Abstract

AbstractThis rapid communication gives the salient points and results of the theoretical investigation of a chemical reaction for efficient selective hydrogen production. The clean fuel produced is a sustainable energy source. Accurate methods based on quantum theory are used because the changing electronic structure is a probe that monitors reactions. The reaction between water and carbon monoxide is used industrially with metal catalysts, usually platinum. There is a considerable economic and environmental challenge underpinning this fundamental investigation where bond dissociation plays an essential role. A bond dissociation process is often the limiting step of reaction rates for industrial catalysis.

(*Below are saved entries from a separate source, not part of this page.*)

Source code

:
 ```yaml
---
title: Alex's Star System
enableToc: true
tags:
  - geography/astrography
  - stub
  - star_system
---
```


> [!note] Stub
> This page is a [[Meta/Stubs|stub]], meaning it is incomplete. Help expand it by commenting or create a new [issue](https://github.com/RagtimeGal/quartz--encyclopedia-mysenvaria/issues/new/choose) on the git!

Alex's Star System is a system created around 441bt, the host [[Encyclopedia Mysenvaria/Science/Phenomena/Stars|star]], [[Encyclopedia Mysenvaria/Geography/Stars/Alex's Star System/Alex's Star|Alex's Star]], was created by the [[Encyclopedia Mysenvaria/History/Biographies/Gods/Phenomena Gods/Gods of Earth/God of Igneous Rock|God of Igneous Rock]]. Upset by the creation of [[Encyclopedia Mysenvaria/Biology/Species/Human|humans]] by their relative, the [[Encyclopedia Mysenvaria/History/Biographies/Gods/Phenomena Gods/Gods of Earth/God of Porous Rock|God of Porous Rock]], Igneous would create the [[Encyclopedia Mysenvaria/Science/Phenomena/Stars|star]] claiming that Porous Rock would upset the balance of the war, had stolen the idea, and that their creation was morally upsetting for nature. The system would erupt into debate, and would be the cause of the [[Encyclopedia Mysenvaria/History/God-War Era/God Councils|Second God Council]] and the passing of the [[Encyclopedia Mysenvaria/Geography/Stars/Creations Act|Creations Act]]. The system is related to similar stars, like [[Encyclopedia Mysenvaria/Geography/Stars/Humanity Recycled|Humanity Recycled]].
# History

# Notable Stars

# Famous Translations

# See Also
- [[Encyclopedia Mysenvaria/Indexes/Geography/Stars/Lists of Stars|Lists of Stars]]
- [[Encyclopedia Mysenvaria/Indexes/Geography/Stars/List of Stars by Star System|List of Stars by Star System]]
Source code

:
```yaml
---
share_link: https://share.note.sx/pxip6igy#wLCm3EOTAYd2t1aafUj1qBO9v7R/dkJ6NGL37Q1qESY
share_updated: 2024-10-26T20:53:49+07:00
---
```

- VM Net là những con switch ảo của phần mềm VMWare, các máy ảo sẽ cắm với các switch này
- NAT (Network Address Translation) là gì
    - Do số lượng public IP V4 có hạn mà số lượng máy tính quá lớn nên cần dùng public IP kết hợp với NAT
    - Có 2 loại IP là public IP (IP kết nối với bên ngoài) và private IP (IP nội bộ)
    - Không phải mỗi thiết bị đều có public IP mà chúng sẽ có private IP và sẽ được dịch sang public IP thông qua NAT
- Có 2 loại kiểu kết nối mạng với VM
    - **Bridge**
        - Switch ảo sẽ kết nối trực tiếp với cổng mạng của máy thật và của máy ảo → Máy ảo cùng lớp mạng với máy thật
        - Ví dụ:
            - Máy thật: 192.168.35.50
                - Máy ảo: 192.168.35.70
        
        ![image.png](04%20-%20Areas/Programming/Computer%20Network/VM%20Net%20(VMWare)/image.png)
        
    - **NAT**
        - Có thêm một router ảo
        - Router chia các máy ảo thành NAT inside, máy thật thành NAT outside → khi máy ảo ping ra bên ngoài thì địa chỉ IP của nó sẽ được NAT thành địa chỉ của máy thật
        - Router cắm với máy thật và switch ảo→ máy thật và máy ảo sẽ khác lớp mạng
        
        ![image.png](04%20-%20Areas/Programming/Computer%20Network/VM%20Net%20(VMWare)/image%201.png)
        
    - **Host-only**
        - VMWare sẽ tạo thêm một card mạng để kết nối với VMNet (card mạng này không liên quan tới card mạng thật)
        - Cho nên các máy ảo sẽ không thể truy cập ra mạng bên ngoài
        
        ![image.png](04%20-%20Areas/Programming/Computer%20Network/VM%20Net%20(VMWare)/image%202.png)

Most mainstream quantum approaches fail to a greater or lesser degree in the description of this process. The present work advocates a promising alternative: the initial analysis of statistical data generated by the Quantum Monte Carlo (QMC) method demonstrated very stringent statistical accuracy for essential information on hydrogen production via the water‐gas shift reaction with platinum catalyst. The transition state structure is obtained from QMC force constants and illustrated here. It corresponds to water OH‐stretch concerted with Pt‐H bond formation, whilst the OH oxygen atom begins to interact with the CO carbon. The present QMC evaluation of the corresponding activation barrier is low: 17.0 ± 0.2 kcal/mol. It is close to the experimental apparent activation energy of 17.05 kcal/mol. This method is applicable to a wide range of similar systems.